He currently serves as the Vice Chairman of Ares-Serono and as Vice Chairman of
Pharming N.V.
 
    EDWARD E. PENHOET, age 58, a co-founder of the Company and a director since
its inception in 1981, was appointed the Dean of the School of Public Health, at
the University of California at Berkeley in July 1998. He served as Chief
Executive Officer until May 1998, when Sean P. Lance became President and Chief
Executive Officer and Dr. Penhoet became Vice Chairman of the Company. Dr.

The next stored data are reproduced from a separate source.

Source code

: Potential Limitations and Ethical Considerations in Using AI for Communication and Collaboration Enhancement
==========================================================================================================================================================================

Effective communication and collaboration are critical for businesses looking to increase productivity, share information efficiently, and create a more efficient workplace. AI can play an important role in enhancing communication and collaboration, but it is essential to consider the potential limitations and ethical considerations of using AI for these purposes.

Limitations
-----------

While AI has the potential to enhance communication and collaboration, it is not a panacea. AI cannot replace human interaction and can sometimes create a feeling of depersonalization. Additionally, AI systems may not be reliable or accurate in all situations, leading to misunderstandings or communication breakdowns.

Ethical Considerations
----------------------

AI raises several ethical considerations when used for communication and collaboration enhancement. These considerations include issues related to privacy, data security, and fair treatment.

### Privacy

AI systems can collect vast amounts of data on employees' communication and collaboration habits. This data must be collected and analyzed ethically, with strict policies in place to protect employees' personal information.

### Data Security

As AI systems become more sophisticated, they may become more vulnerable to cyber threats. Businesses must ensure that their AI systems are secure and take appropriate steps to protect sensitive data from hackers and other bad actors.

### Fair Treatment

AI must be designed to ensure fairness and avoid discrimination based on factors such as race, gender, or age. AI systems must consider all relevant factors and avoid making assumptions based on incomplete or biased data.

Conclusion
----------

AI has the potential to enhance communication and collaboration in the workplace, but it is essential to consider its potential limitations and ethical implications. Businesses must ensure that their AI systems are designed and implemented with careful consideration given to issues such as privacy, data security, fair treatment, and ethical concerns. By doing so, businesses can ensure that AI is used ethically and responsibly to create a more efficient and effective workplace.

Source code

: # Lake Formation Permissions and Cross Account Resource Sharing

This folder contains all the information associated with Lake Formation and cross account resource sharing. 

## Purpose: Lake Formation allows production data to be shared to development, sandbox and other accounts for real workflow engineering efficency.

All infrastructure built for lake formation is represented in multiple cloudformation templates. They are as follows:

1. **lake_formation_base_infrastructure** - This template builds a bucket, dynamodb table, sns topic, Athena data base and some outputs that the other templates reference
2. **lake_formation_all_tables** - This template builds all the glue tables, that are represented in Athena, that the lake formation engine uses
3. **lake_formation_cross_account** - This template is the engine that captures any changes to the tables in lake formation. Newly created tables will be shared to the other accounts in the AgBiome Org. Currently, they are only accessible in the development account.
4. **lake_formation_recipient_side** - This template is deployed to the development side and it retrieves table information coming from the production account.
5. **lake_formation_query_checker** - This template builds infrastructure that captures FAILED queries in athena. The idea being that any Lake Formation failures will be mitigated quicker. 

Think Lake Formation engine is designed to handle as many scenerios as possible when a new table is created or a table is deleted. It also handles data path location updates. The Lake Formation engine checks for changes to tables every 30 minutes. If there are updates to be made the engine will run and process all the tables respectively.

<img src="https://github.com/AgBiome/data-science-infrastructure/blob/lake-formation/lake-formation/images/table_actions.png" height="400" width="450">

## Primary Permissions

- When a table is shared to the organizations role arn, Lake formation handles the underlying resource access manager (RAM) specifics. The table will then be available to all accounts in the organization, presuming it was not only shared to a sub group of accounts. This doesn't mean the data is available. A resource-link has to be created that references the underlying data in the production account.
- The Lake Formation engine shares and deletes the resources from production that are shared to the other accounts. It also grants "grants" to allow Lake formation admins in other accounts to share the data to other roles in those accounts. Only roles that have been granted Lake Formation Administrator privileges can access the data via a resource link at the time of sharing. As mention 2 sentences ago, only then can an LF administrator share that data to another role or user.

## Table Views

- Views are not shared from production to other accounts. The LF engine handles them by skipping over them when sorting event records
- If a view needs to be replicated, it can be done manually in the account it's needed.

Penhoet has been a faculty member of the Biochemistry Department at the
University of California, Berkeley, for 26 years. From March 1997 to January
1999, Dr. Penhoet served as Chairman of the California Healthcare Institute, a
public policy research and advocacy organization located in La Jolla,
California. Dr. Penhoet is a member of the Board of Directors of Onyx
Pharmaceuticals, Inc.
 
BOARD COMMITTEES AND MEETINGS
 
    The Board of Directors held a total of thirteen meetings during 1998,
including three actions adopted by unanimous written consent.
 
    From time to time the Company identifies opportunities for potential
collaborations and other transactions or arrangements between the Company or one
of its affiliates, on the one hand, and Novartis or one of its affiliates, on
the other. Any such transaction is submitted to the Board for approval by a
majority of disinterested Directors in accordance with applicable law. For this
purpose, the disinterested Directors are the Independent Directors who, as
described above, meet certain criteria demonstrating their independence from
both Novartis and the Company. Mr. Bryson, Mr. Coleman, Dr. Glaser and Dr.
Strijkert serve as Independent Directors and, effective January 1, 1999, Mr.
Schuler was designated an Independent Director. During 1998, the Independent
Directors held three meetings (in addition to the Board meetings described
above).
 
    The Board has established six standing committees: an Audit Committee, a
Compensation Committee, a Stock Option Plan Administration Committee, a
Non-Employee Director Sub-Committee, a Nominating Committee, and a Strategic
Planning Committee. The Strategic Planning Committee has not yet been activated.
See "Certain Relationships and Related Transactions--Strategic Planning
Committee". The Governance Agreement provides that the proportion of Investor
Directors on each committee generally will be the same as the proportion of
Investor Directors on the Board.
 
    The Audit Committee is responsible for finance, budget, audit, internal
control, accounting, and related matters. Mr. Coleman serves as Chairman and Dr.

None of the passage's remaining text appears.